How to complete this task: What is needed is an exact copy of the entries below, from the line that contains "I've developed that" through the final line, both included, and nothing else.

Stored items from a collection
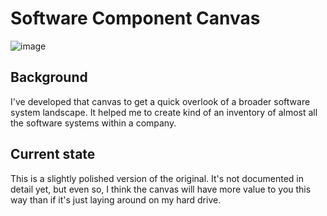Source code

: # Software Component Canvas

![image](https://user-images.githubusercontent.com/1470822/187955517-b88158c8-9587-49a3-afba-b7dbd3639a17.png)


## Background

I've developed that canvas to get a quick overlook of a broader software system landscape. It helped me to create kind of an inventory of almost all the software systems within a company.

## Current state

This is a slightly polished version of the original. It's not documented in detail yet, but even so, I think the canvas will have more value to you this way than if it's just laying around on my hard drive.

The answer:
I've developed that canvas to get a quick overlook of a broader software system landscape. It helped me to create kind of an inventory of almost all the software systems within a company.

## Current state

This is a slightly polished version of the original. It's not documented in detail yet, but even so, I think the canvas will have more value to you this way than if it's just laying around on my hard drive.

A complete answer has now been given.